Syrian president Bashar al-Assad has appointed Riad Farid Hijab as prime minister amid ongoing violence.
The appointment of Hijab, a member of the ruling Baath party, follows May's parliamentary elections.
Hijab was governor of Quneitra and Latakia and was promoted to minister of agriculture in April 2011. His elevation to PM can be seen as an attempt by the Syrian regime to make true on promised political reforms.
The government hailed the May elections as a success despite a boycott from the opposition who criticised the poll as an attempt to further strengthen Assad's grip on power.
News of Hijab's appointment came a day after the government barred 17 western diplomats including officials from the United States, Britain, France, Turkey, Italy, Spain, Belgium, Bulgaria, Switzerland, Germany and Canada in retaliation for expulsion of Syrian diplomats in protest at the Houla massacre.

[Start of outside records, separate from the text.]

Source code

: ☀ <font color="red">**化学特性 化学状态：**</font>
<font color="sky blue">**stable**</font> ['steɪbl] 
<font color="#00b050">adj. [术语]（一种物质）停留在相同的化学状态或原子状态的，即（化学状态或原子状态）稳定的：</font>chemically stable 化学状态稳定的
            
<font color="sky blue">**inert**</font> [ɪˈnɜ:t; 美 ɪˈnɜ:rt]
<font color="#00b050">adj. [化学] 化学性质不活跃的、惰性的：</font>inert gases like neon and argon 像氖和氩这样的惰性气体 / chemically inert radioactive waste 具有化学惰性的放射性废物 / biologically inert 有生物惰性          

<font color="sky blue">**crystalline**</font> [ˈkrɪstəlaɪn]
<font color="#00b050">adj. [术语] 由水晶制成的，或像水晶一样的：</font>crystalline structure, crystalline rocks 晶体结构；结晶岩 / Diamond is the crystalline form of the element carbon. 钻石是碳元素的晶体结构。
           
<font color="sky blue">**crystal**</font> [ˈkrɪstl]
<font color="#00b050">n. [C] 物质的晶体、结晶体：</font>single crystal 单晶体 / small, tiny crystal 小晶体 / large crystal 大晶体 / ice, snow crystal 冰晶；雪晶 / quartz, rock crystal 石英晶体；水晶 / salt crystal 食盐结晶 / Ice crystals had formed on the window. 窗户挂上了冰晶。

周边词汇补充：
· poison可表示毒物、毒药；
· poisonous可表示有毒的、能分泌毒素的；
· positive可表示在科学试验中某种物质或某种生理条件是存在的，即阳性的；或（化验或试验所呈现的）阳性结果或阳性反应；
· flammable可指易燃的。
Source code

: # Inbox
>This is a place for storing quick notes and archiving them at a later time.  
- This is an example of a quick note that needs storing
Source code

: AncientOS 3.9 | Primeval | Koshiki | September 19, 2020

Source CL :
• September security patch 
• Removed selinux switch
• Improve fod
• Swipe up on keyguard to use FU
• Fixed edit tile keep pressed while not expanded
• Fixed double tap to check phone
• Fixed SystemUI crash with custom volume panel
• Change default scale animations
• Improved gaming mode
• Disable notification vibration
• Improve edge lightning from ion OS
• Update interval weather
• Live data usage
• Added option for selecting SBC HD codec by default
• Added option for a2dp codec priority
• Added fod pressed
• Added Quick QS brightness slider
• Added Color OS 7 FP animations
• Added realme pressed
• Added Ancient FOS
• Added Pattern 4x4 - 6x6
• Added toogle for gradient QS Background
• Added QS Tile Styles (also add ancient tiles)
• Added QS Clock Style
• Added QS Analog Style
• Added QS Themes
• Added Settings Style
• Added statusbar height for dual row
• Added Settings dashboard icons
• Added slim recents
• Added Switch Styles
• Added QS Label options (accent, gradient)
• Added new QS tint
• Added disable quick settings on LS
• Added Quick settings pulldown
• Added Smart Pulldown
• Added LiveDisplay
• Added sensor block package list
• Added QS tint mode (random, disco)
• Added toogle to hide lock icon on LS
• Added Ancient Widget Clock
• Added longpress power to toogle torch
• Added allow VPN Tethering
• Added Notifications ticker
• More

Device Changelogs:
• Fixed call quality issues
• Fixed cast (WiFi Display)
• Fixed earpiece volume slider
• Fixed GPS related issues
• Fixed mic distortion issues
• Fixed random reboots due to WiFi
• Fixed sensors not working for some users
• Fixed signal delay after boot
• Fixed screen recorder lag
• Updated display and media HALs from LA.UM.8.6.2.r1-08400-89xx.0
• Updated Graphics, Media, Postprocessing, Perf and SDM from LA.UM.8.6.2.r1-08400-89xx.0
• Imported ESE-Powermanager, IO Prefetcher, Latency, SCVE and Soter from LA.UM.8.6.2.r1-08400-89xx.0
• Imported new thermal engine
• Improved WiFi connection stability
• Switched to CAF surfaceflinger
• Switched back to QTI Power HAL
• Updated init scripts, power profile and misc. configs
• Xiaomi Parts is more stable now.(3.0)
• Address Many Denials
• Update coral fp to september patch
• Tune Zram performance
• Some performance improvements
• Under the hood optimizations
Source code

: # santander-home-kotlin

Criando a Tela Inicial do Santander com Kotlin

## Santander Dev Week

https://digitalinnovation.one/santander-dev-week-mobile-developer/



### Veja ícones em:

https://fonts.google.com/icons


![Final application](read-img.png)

Meanwhile, the United Nations said aid workers had been granted permission by Syria to enter some of the country's hard-hit provinces.
The UN Office for the Coordination of Humanitarian Affairs said the Syrian government had agreed in writing to allow aid workers to enter Daraa, Deir el-Zour, Homs and Idlib.
The aid workers will be deployed along with convoys carrying supplies after several international non-governmental organisations and UN agencies were prevented from sending aid packages.
Spokesman John Ging called for caution. "Whether this is a breakthrough or not will be measured in the coming weeks," he said.
Ging said almost a million Syrians are in urgent need of humanitarian aid, including people wounded as a result of the conflict and families that were forced to leave their homes and jobs following continued violence.
The United Nations High Commissioner for Refugees said that up to 78,000 refugees have fled the conflict and sought refuge in Iraq, Jordan, Lebanon and Turkey.